In at least two surviving letters of correspondence between Sergio Milliet (then in Paris) and Mário de Andrade, the latter demonstrates his concern for Anita, in her Parisian internship. In the first, dated August 1924, he seems to comment with dismay on something Milliet had written about her friend: “And Anita? What you all tell me about her horrifies me. Is she really lost? I still have hope[28]. On December 10 of the same year, Mário vents, apparently referring to Sérgio himself and Oswald: “Oswald is in Paris. Have you seen it? I think you are a little unfair to Anita. She sent me an excellent drawing and sketches of several new compositions. Excellently well built”[29]. Trying to convince Milliet about the qualities of her friend's production, Mário, rather, seems to intend to convince himself about the relevance of the paths that Anita then followed.

***

After the 1917 exhibition, Anita's interest in tradition led her to study with the conservator Pedro Alexandrino. Highlighting the continuity of this interest, when she arrived in Paris in 1923, for some time she managed to be guided by Maurice Denis, an artist who began his career at the end of the XNUMXth century in the group of nabis, and who, in the early 1920s, dedicated himself to decorative and religious painting.

One of the most interesting painters to emerge in France at the end of the XNUMXth century, Denis – taking as his initial parameter the work of the now little-studied painter, also French, Puvis de Chavannes –, developed a production that radically explored color and the planar dimension of painting. Also at the end of the century, Denis already expressed an interest in exploring the great tradition of primitive Italian art.

If at the beginning Denis was considered a “radical”, from the beginning of the XNUMXth century his experimental streak was exhausted, giving way to a production that, in seeking to revitalize the religious theme, began to produce – most of the time – insignificant pastiches. of the painting of the first Italian Renaissance. Linked to mural painting, like Chavannes, Denis decorated churches and chapels across France with the aim of reinvigorating religious painting, which had been in decline in his country since the mid-XNUMXth century.

***

Mário de Andrade believed that what could have led Anita to approach Denis was the fact that, in addition to being a mystic – or precisely because of that – she had always loved “the work of the Italian Primitive religious people”.[30] By choosing to be guided by Denis, however, the painter left any possibility of being guided by an artist in vogue at the time – Léger and Gleizes, among others –, guidance that would bring her closer to Tarsila's path, attentive to the transformative character of the productions of those artists.
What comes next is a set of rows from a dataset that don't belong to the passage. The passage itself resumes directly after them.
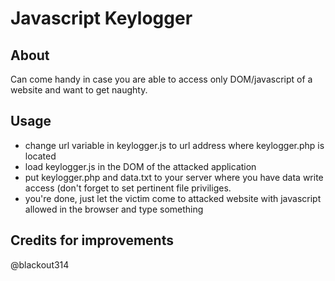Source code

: Javascript Keylogger
=======================

About
-----------------------
Can come handy in case you are able to access only DOM/javascript of a website and want to get naughty.

Usage
-----------------------
- change url variable in keylogger.js to url address where keylogger.php is located 
- load keylogger.js in the DOM of the attacked application
- put keylogger.php and data.txt to your server where you have data write access (don't forget to set pertinent file priviliges.
- you're done, just let the victim come to attacked website with javascript allowed in the browser and type something


Credits for improvements
------------------------
@blackout314

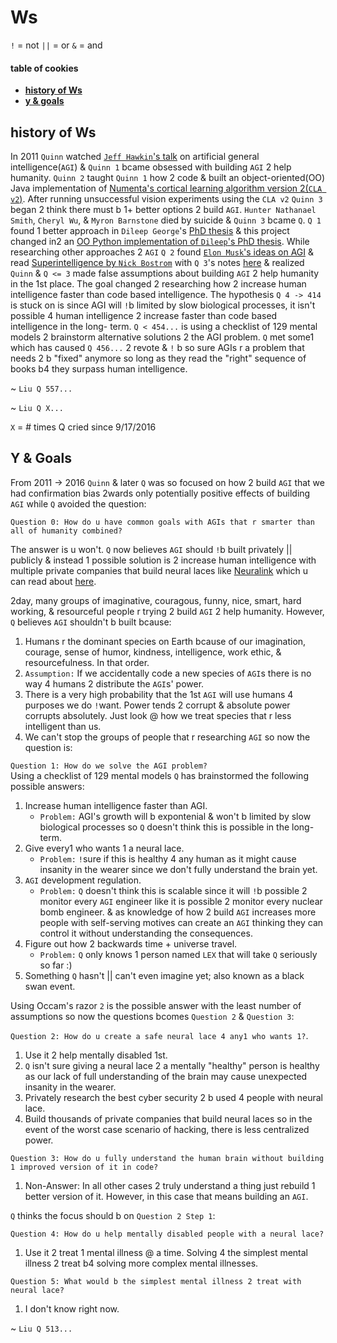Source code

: # Ws

`!` = not
`||` = or
`&` = and

#### table of cookies
- **[history of Ws](#history-of-Ws)**
- **[y & goals](#y--goals)**

## history of Ws

In 2011 `Quinn` watched 
[`Jeff Hawkin`'s talk](https://www.ted.com/talks/jeff_hawkins_on_how_brain_science_will_change_computing) on artificial 
general intelligence(`AGI`) & `Quinn 1` bcame obsessed with building `AGI` 2 help humanity. `Quinn 2` taught `Quinn 1` how 2 
code & built an object-oriented(OO) Java implementation of [Numenta's cortical learning algorithm version 2(`CLA v2`)](https://github.com/WalnutiQ/wAlnut/tree/MARK_II). After running unsuccessful vision experiments using the `CLA v2` `Quinn 3` 
began 2 think there must b 1+ better options 2 build `AGI`. `Hunter Nathanael Smith`, `Cheryl Wu`, & `Myron Barnstone` died by 
suicide & `Quinn 3` bcame `Q`. `Q 1` found 1 better approach in `Dileep George`'s
[PhD thesis](https://github.com/WalnutiQ/papers/blob/master/Dileep_George_PGM/HowTheBrainMightWork.pdf) & this project changed
in2 an [OO Python implementation of `Dileep`'s PhD thesis](https://github.com/WalnutiQ/wAlnut/tree/MARK_III). While 
researching other approaches 2 `AGI` `Q 2` found [`Elon Musk`'s ideas on AGI](https://youtu.be/h0962biiZa4)
& read [Superintelligence by `Nick Bostrom`](https://www.amazon.com/Superintelligence-Dangers-Strategies-Nick-Bostrom/dp/1501227742) 
with `Q 3`'s notes [here](https://github.com/WalnutiQ/wAlnut/issues/345) & realized `Quinn` & `Q <= 3` made false assumptions 
about building `AGI` 2 help humanity in the 1st place. The goal changed 2 researching how 2 increase human 
intelligence faster than code based intelligence. The hypothesis `Q 4 -> 414` is stuck on is since AGI will `!`b limited by 
slow biological processes, it isn't possible 4 human intelligence 2 increase faster than code based intelligence in the long-
term. `Q < 454...` is using a checklist of 129 mental models 2 brainstorm alternative solutions 2 the AGI problem. `Q` met 
some1 which has caused `Q 456...` 2 revote & `!` b so sure AGIs r a problem that needs 2 b "fixed" anymore so long as they 
read the "right" sequence of books b4 they surpass human intelligence.

~ `Liu Q 557...`

~ `Liu Q X...`

`X` = # times Q cried since 9/17/2016  

## Y & Goals
From 2011 -> 2016 `Quinn` & later `Q` was so focused on how 2 build `AGI` that we had confirmation bias 2wards only 
potentially positive effects of building `AGI` while `Q` avoided the question:
  
`Question 0: How do u have common goals with AGIs that r smarter than all of humanity combined?`

The answer is u won't. `Q` now believes `AGI` should `!`b built privately || publicly & instead 1 possible solution is 2 
increase human intelligence with multiple private companies that build neural laces like [Neuralink](https://neuralink.com/) 
which u can read about [here](http://waitbutwhy.com/2017/04/neuralink.html).

2day, many groups of imaginative, couragous, funny, nice, smart, hard working, & resourceful people r trying 2 build `AGI` 2 
help humanity. However, `Q` believes `AGI` shouldn't b built bcause:

1. Humans r the dominant species on Earth bcause of our imagination, courage, sense of humor, kindness, intelligence, work 
   ethic, & resourcefulness. In that order.
2. `Assumption:` If we accidentally code a new species of `AGI`s there is no way 4 humans 2 distribute the `AGI`s' power.
3. There is a very high probability that the 1st `AGI` will use humans 4 purposes we do `!`want. Power tends 2 corrupt & 
   absolute power corrupts absolutely. Just look @ how we treat species that r less intelligent than us.
4. We can't stop the groups of people that r researching `AGI` so now the question is:

`Question 1: How do we solve the AGI problem?`  
Using a checklist of 129 mental models `Q` has brainstormed the following possible answers:

1. Increase human intelligence faster than AGI. 
   - `Problem:` AGI's growth will b expontenial & won't b limited by slow biological processes so `Q` doesn't think this is 
     possible in the long-term. 
2. Give every1 who wants 1 a neural lace. 
   - `Problem:` `!`sure if this is healthy 4 any human as it might cause insanity in the wearer since we don't fully
     understand the brain yet. 
3. `AGI` development regulation.
   - `Problem:` `Q` doesn't think this is scalable since it will `!`b possible 2 monitor every `AGI` engineer like it is 
     possible 2 monitor every nuclear bomb engineer. & as knowledge of how 2 build `AGI` increases more people with 
     self-serving motives can create an `AGI` thinking they can control it without understanding the consequences.
4. Figure out how 2 backwards time + universe travel.
   - `Problem:` `Q` only knows 1 person named `LEX` that will take `Q` seriously so far :) 
5. Something `Q` hasn't || can't even imagine yet; also known as a black swan event. 

Using Occam's razor `2` is the possible answer with the least number of assumptions so now the questions bcomes `Question 2` & 
`Question 3`:
  
`Question 2: How do u create a safe neural lace 4 any1 who wants 1?`.

1. Use it 2 help mentally disabled 1st.
2. `Q` isn't sure giving a neural lace 2 a mentally "healthy" person is healthy as our lack of full understanding of the brain 
   may cause unexpected insanity in the wearer.
3. Privately research the best cyber security 2 b used 4 people with neural lace. 
4. Build thousands of private companies that build neural laces so in the event of the worst case scenario of hacking, there 
   is less centralized power.

`Question 3: How do u fully understand the human brain without building 1 improved version of it in code?`

1. Non-Answer: In all other cases 2 truly understand a thing just rebuild 1 better version of it. However, in this case that 
   means building an `AGI`. 

`Q` thinks the focus should b on `Question 2 Step 1`:

`Question 4: How do u help mentally disabled people with a neural lace?`

1. Use it 2 treat 1 mental illness @ a time. Solving 4 the simplest mental illness 2 treat b4 solving more complex mental 
   illnesses.

`Question 5: What would b the simplest mental illness 2 treat with neural lace?`

1. I don't know right now.

~ `Liu Q 513...`
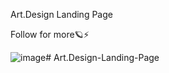 Art.Design Landing Page

Follow for more🪐⚡️

![image](https://github.com/bunyodzaripov/Art.Design-Landing-Page/assets/111201762/1f2ad1d0-a938-4fe4-a8b4-339b4fdfac67)# Art.Design-Landing-Page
Reflecting on her Parisian phase, it is clear that, even when she left Denis' guidance, Anita continued to be interested in religious painting, opting for a sacred theme – the resurrection of Lazarus – to create the painting that was to crown her specialization internship in Paris. . It was not just the option for a religious theme that brought Resurrection of Lazarus produced by Maurice Denis. Although unable to technically and plastically interpret the tradition of the primitive Italians – the “flawed” skill, noted by Pollilo –, Anita tried to bring to the canvas the way in which her advisor resolved the adequacy of forms in the pictorial space. However, the result was not good enough, and what should have been a modern, but “moderate” interpretation of the visual universe of the first renaissance, proved to fall short of any expectations. A “bad” painting, as Oswaldo Costa wrote.

***

Eclectic and, therefore, permeable to the various trends that were swarming through Paris in the 1920s, Anita would also come close to the production of Matisse who, in turn, surpassed Denis in producing a painting in which color and form came together to celebrate the painting and life. Anita approaches Matisse, but doesn't seem to reach him. Even in works like La rentrée, 1925 / 1927 e Monaco interior, 1925c.[31], Matisse is there, but from a vision that is not committed to pictorial reality – so dear to him. A “literary” approach, in the case of the first, and an intimidating one, in the case of the second.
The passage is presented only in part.